I sospetti che ha iniziato a pedinare non sono piccoli truffatori, ma gangster americani appena sbarcati a Parigi. Spietati, organizzati, letali. Lognon non è attrezzato per affrontarli. E così, con la coda tra le gambe, si rivolge all’infallibile Maigret. Sa che dovrà sorbirsi le solite critiche, ma non ha scelta. La sua vita è in pericolo, e il caso rischia di sfuggire di mano.

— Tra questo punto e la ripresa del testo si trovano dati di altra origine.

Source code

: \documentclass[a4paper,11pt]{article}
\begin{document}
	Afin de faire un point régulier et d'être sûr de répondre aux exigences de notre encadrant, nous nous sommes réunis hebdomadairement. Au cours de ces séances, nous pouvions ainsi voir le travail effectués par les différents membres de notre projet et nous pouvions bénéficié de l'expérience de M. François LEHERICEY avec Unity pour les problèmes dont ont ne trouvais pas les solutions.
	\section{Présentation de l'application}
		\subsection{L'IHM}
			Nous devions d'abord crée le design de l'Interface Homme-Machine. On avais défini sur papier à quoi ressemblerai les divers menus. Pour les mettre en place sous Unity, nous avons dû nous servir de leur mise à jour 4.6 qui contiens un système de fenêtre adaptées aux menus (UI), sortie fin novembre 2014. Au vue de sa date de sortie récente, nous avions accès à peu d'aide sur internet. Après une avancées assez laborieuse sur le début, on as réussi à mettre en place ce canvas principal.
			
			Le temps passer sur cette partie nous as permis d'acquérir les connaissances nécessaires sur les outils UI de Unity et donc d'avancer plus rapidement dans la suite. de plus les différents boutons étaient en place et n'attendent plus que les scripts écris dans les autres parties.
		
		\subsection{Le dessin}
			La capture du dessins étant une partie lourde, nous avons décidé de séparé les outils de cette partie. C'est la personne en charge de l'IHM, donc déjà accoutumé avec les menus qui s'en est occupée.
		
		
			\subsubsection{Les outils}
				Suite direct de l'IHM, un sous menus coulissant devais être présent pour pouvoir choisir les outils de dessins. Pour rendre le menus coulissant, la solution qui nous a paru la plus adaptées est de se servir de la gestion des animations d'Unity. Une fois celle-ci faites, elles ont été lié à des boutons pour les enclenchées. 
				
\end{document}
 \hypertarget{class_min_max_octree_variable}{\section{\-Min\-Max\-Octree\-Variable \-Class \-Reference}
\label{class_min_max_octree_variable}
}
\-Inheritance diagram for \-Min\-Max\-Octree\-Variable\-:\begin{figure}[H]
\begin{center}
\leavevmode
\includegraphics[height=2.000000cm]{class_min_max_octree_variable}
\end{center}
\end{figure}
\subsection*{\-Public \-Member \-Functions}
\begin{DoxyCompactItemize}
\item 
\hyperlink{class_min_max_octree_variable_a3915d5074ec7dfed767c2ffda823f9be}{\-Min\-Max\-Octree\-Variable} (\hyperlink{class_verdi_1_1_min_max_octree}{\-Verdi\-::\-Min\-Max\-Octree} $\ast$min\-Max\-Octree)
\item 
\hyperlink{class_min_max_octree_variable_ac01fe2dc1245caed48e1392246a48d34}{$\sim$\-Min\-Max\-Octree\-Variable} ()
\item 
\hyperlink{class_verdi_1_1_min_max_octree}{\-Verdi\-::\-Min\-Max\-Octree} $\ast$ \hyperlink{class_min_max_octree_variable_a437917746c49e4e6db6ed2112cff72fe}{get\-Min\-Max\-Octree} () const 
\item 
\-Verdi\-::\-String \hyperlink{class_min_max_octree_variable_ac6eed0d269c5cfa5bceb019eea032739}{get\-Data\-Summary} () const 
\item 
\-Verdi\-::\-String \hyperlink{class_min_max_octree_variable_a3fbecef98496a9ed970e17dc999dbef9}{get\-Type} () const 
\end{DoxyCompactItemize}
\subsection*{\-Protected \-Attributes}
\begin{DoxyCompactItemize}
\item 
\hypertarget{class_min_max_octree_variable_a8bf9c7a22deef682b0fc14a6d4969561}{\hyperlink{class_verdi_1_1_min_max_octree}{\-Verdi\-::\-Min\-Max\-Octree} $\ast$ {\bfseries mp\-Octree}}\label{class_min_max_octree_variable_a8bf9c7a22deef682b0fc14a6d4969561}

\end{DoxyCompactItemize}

Simenon costruisce una trama tesa e coinvolgente, dove l’umorismo si intreccia alla suspense. Maigret, riluttante ma leale, si mette in moto. E lo fa con il suo solito passo lento, osservando, ascoltando, ricomponendo i frammenti. La Parigi che emerge è quella delle strade secondarie, degli alberghi equivoci, dei bar dove si parla a bassa voce. E i gangster americani portano con sé un’aria da film noir, un pericolo che non si può ignorare.
Il romanzo è anche un ritratto dell’umanità fragile e testarda di Lognon, che nonostante tutto continua a credere nel suo momento di gloria. Maigret, burbero e paziente, lo aiuta senza mai smettere di pungolarlo. Il loro rapporto, fatto di sarcasmo e solidarietà, è uno dei punti forti della narrazione.
Maigret, Lognon e i gangster è un romanzo che consiglio a chi ama i gialli con personaggi memorabili, atmosfere dense e un tocco di ironia. Simenon, ancora una volta, ci regala una storia che diverte, inquieta e resta impressa.